- PROBLEM DETAILS:
Everything from the line containing "- **Up** (4244ms)" through the line containing "## Requirements" should be repeated exactly, and nothing else from the data.

- INPUT RECORDS:
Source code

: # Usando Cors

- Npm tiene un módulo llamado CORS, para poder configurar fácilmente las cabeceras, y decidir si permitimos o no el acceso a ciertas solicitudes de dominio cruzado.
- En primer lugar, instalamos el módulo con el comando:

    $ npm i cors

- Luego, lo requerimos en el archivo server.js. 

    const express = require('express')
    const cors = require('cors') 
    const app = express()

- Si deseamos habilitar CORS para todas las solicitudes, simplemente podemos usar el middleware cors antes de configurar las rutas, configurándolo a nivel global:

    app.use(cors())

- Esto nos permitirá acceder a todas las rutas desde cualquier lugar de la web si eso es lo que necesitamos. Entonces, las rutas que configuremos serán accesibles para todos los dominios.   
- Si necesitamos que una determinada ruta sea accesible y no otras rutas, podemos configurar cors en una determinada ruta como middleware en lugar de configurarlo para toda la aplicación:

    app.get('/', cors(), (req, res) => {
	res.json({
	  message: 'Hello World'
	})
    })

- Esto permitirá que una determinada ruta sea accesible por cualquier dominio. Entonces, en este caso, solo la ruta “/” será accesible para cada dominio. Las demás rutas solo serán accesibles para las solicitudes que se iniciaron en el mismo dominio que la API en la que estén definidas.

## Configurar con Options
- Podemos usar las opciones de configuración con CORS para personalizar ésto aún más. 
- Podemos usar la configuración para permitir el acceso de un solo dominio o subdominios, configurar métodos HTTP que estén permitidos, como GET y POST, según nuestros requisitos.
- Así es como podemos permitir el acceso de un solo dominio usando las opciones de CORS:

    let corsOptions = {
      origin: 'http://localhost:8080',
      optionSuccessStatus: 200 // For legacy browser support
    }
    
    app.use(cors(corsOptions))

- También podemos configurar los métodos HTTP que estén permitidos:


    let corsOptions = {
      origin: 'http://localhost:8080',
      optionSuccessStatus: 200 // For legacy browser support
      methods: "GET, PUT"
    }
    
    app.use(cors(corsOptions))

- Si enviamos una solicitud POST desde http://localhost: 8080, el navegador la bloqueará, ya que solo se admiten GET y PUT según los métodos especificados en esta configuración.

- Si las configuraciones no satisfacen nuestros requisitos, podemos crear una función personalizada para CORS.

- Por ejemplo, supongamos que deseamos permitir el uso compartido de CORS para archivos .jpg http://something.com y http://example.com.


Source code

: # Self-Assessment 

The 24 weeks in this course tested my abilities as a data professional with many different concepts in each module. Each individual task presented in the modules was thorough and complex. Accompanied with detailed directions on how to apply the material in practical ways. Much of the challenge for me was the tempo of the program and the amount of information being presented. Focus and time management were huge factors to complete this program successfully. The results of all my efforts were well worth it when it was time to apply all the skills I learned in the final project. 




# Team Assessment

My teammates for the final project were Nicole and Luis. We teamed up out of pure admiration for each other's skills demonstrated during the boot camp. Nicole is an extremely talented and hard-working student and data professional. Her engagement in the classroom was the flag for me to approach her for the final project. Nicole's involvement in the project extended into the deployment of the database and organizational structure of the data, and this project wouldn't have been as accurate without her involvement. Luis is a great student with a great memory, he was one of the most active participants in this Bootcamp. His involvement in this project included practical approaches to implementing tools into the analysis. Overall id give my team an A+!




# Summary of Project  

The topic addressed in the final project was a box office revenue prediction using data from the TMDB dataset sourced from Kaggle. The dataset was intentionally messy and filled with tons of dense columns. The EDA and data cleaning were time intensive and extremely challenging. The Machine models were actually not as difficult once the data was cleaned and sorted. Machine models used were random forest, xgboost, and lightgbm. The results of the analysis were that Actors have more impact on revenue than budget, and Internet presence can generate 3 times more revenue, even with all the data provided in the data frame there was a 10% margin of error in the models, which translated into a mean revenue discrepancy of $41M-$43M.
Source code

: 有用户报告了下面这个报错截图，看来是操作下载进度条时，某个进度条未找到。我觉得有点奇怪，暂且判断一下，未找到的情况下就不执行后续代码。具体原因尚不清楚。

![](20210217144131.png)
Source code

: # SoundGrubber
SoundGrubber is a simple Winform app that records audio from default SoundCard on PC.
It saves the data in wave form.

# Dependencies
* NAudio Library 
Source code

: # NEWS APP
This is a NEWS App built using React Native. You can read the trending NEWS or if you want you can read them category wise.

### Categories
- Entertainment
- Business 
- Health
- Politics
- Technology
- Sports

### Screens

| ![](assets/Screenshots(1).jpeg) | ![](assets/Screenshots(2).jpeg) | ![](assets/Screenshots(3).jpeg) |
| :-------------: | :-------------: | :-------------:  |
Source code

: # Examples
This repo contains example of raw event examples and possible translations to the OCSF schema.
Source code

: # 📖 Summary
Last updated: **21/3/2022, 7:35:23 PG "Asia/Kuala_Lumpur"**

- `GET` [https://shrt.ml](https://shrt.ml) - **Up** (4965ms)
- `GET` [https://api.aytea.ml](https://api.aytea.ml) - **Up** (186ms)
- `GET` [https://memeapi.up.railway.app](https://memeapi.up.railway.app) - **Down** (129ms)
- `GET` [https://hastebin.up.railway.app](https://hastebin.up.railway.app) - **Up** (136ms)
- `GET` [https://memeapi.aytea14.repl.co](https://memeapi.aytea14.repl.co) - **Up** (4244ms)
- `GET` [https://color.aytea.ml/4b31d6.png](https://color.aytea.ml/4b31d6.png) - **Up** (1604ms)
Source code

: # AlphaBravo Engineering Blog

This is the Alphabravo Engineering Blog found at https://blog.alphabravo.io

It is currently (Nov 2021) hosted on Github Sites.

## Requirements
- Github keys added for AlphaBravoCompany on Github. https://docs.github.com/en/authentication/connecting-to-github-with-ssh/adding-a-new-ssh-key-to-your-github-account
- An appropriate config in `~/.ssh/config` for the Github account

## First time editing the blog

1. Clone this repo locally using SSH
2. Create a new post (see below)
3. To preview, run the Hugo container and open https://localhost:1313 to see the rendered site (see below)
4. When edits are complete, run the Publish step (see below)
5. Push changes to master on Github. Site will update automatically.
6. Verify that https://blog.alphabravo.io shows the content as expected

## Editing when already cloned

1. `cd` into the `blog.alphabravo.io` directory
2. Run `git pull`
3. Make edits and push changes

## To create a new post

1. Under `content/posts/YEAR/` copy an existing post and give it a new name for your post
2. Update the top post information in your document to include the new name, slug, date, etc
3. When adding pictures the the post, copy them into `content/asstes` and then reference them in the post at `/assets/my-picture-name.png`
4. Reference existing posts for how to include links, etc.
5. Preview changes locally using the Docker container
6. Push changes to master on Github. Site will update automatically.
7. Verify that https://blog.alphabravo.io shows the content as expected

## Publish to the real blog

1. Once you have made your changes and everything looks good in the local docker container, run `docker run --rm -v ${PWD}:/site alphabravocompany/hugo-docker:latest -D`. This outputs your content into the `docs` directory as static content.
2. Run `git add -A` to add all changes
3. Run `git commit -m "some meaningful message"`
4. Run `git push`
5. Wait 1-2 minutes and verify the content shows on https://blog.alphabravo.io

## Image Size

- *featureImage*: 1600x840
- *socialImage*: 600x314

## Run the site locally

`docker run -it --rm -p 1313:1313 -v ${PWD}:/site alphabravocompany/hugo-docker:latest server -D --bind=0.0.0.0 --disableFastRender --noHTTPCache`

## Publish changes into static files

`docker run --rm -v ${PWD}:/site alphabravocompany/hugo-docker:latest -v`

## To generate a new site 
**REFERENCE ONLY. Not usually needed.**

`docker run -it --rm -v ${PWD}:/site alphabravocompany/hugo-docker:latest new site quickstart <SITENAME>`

- EXERCISE ANSWER:
- `GET` [https://memeapi.aytea14.repl.co](https://memeapi.aytea14.repl.co) - **Up** (4244ms)
- `GET` [https://color.aytea.ml/4b31d6.png](https://color.aytea.ml/4b31d6.png) - **Up** (1604ms)
Source code

: # AlphaBravo Engineering Blog

This is the Alphabravo Engineering Blog found at https://blog.alphabravo.io

It is currently (Nov 2021) hosted on Github Sites.

## Requirements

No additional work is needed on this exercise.